Para el italiano, esto equivale a decir que es un espacio cercano a lo inmutable, incluso, la crítica actual asegura que estos elementos se aproximarían a la lírica de Xavier Villaurrutia, también empleando rasgos de la pintura metafísica de Chirico en el sentido del uso de los planos horizontal y vertical.

Los planos se relacionan con la utilización de perspectivas basadas en luces uniformes que resultan un tanto irreales, de ahí que los espacios inanimados son los que abundan en la obra del italiano, donde las estatuas contienen atemporalidad, pues ésta todo lo cubre.

En el ámbito simbólico, las estatuas se transforman en parte de un “mobiliario doméstico”, logrando un ambiente cubierto por el sueño. No es una casualidad que en el italiano se haga presente el desdoblamiento en un sueño que bien puede ser lúcido.

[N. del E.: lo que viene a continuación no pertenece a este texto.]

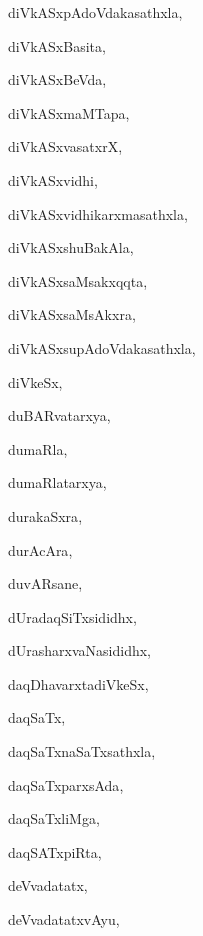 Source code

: \begin{multicols}{3}
{\noindent
{diVkASxpAdoVdakasathxla}, \pageref{diVkASxpAdoVdakasathxla}

\noindent
{diVkASxBasita}, \pageref{diVkASxBasita}

\noindent
{diVkASxBeVda}, \pageref{diVkASxBeVda}

\noindent
{diVkASxmaMTapa}, \pageref{diVkASxmaMTapa}

\noindent
{diVkASxvasatxrX}, \pageref{diVkASxvasatxrX}

\noindent
{diVkASxvidhi}, \pageref{diVkASxvidhi}

\noindent
{diVkASxvidhikarxmasathxla}, \pageref{diVkASxvidhikarxmasathxla}

\noindent
{diVkASxshuBakAla}, \pageref{diVkASxshuBakAla}

\noindent
{diVkASxsaMsakxqqta}, \pageref{diVkASxsaMsakxqqta}

\noindent
{diVkASxsaMsAkxra}, \pageref{diVkASxsaMsAkxra}

\noindent
{diVkASxsupAdoVdakasathxla}, \pageref{diVkASxsupAdoVdakasathxla}

\noindent
{diVkeSx}, \pageref{diVkeSx}

\noindent
{duBARvatarxya}, \pageref{duBARvatarxya}

\noindent
{dumaRla}, \pageref{dumaRla}

\noindent
{dumaRlatarxya}, \pageref{dumaRlatarxya}

\noindent
{durakaSxra}, \pageref{durakaSxra}

\noindent
{durAcAra}, \pageref{durAcAra}

\noindent
{duvARsane}, \pageref{duvARsane}

\noindent
{dUradaqSiTxsididhx}, \pageref{dUradaqSiTxsididhx}

\noindent
{dUrasharxvaNasididhx}, \pageref{dUrasharxvaNasididhx}

\noindent
{daqDhavarxtadiVkeSx}, \pageref{daqDhavarxtadiVkeSx}

\noindent
{daqSaTx}, \pageref{daqSaTx}

\noindent
{daqSaTxnaSaTxsathxla}, \pageref{daqSaTxnaSaTxsathxla}

\noindent
{daqSaTxparxsAda}, \pageref{daqSaTxparxsAda}

\noindent
{daqSaTxliMga}, \pageref{daqSaTxliMga}

\noindent
{daqSATxpiRta}, \pageref{daqSATxpiRta}

\noindent
{deVvadatatx}, \pageref{deVvadatatx}

\noindent
{deVvadatatxvAyu}, \pageref{deVvadatatxvAyu}

}
\end{multicols}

Ahora bien, en el caso de José Clemente Orozco, se vislumbra un mundo plagado de angustia donde el orden desaparece sobrecogido por la inquietud, configurándolo como un ser atormentado, quien es capaz de ofrecer un estremecimiento, un calofrío de horror, es decir, un estremecimiento de horror.

Precisamente, este diagrama de posibilidades recuerda a Julio Ruelas sinónimo de fineza que llevó sus líneas a experimentar lo más trágico del tiempo que le tocó habitar, enfrentando miedos hasta retratar penas morales, exigencia del cuerpo, deleite anónimo que se sacia a escondidas.

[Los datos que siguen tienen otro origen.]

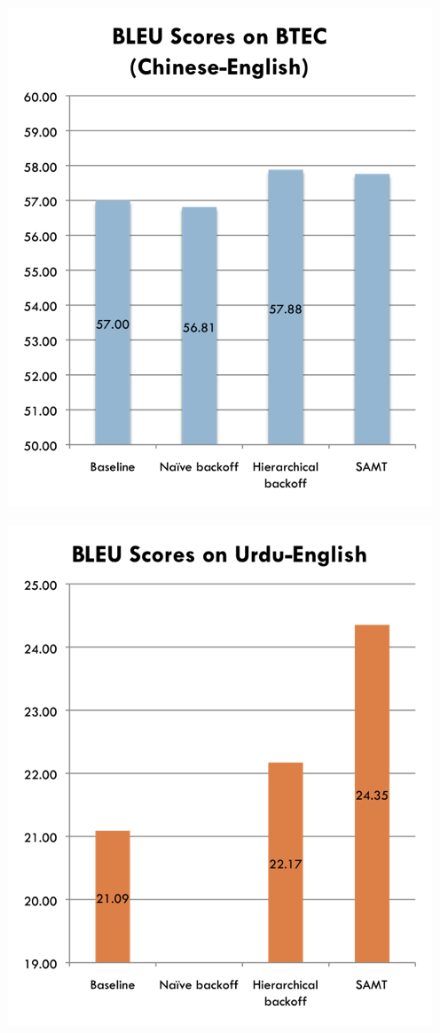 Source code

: \begin{figure}
\label{fig:btec}
\includegraphics{btec.png}
\end{figure}

\begin{figure}
\label{fig:urdu}
\includegraphics{urdu.png}
\end{figure}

Ruelas no es pintor de todos los gustos y a menudo se le ningunea. Es simple, su historia familiar lo ha condenado a ojos de extraños, y su tradición signa épocas condenadas por narraciones oficiales, reflejo del dogma posrevolucionario.

Su imaginario remite –por donde quiera entenderse– a trazos que serán aplaudidos en David Alfaro Siqueiros, María Izquierdo o Leonora Carrington: cosmovisión peregrina del cielo al inframundo.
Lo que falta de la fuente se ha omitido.